[Source texts of formatted documents]
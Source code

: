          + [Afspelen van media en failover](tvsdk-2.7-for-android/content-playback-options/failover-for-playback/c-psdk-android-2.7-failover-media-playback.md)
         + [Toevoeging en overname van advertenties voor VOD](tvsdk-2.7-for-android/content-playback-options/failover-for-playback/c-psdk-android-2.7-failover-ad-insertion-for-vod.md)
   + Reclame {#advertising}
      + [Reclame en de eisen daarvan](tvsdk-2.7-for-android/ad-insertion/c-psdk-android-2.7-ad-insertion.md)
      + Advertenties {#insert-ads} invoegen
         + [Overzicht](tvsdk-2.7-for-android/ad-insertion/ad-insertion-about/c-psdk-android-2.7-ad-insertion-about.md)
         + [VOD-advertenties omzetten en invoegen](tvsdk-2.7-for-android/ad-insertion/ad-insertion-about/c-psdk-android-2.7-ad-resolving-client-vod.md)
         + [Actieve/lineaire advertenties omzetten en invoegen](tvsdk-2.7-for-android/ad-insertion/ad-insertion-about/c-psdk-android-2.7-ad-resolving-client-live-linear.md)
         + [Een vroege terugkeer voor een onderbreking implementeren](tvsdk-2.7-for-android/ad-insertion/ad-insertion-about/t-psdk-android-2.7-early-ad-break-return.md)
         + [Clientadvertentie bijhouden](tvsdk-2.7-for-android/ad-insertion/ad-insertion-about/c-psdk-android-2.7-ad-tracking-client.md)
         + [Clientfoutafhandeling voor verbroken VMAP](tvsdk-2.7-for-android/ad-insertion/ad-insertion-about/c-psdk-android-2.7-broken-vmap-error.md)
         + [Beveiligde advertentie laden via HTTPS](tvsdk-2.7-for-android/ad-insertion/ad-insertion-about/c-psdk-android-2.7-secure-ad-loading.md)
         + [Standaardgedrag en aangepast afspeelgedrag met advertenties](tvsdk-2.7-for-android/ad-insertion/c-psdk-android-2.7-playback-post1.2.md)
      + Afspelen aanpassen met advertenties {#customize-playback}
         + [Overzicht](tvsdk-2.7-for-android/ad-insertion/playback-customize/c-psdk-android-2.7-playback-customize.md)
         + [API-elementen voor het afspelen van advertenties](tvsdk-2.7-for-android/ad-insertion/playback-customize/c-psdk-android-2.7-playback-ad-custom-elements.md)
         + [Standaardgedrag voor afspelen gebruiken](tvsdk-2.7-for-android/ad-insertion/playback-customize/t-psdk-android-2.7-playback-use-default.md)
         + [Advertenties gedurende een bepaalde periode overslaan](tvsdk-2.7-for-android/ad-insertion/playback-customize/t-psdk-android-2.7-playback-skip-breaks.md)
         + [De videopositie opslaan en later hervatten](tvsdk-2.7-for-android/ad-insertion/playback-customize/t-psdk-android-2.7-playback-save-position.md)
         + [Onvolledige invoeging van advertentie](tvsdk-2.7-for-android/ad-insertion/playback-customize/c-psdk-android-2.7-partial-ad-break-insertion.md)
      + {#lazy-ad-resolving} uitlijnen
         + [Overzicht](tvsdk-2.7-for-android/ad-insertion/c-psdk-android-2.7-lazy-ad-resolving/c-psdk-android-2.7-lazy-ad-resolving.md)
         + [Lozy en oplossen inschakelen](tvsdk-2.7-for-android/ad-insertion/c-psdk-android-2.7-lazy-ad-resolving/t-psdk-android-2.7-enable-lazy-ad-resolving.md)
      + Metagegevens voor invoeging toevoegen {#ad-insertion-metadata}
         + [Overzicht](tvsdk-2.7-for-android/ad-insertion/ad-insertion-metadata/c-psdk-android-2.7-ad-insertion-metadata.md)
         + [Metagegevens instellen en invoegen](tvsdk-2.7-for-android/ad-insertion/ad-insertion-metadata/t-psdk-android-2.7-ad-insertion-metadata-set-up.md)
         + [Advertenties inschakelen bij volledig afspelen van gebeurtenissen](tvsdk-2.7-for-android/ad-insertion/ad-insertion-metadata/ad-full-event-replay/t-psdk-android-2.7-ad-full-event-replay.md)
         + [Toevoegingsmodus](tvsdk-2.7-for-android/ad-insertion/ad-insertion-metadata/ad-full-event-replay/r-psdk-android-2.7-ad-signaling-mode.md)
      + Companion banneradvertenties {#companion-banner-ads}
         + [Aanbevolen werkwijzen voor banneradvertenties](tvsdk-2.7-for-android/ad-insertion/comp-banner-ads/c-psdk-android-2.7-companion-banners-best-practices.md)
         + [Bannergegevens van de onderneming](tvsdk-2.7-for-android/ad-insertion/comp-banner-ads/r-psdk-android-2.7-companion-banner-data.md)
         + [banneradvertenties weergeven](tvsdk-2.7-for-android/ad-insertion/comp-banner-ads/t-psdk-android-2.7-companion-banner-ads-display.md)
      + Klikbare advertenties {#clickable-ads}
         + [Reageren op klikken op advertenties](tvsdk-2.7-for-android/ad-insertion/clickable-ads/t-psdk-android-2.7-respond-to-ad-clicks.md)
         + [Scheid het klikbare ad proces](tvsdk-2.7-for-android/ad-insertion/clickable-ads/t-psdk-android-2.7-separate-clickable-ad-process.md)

■ WHAT NEEDS TO BE DONE ■
The entries above hold a line with "[De videopositie opslaan" and a later line with "[Metagegevens instellen en". Write out exactly those lines and all lines between, nothing more.

■ SOLUTION TO THIS TASK ■
         + [De videopositie opslaan en later hervatten](tvsdk-2.7-for-android/ad-insertion/playback-customize/t-psdk-android-2.7-playback-save-position.md)
         + [Onvolledige invoeging van advertentie](tvsdk-2.7-for-android/ad-insertion/playback-customize/c-psdk-android-2.7-partial-ad-break-insertion.md)
      + {#lazy-ad-resolving} uitlijnen
         + [Overzicht](tvsdk-2.7-for-android/ad-insertion/c-psdk-android-2.7-lazy-ad-resolving/c-psdk-android-2.7-lazy-ad-resolving.md)
         + [Lozy en oplossen inschakelen](tvsdk-2.7-for-android/ad-insertion/c-psdk-android-2.7-lazy-ad-resolving/t-psdk-android-2.7-enable-lazy-ad-resolving.md)
      + Metagegevens voor invoeging toevoegen {#ad-insertion-metadata}
         + [Overzicht](tvsdk-2.7-for-android/ad-insertion/ad-insertion-metadata/c-psdk-android-2.7-ad-insertion-metadata.md)
         + [Metagegevens instellen en invoegen](tvsdk-2.7-for-android/ad-insertion/ad-insertion-metadata/t-psdk-android-2.7-ad-insertion-metadata-set-up.md)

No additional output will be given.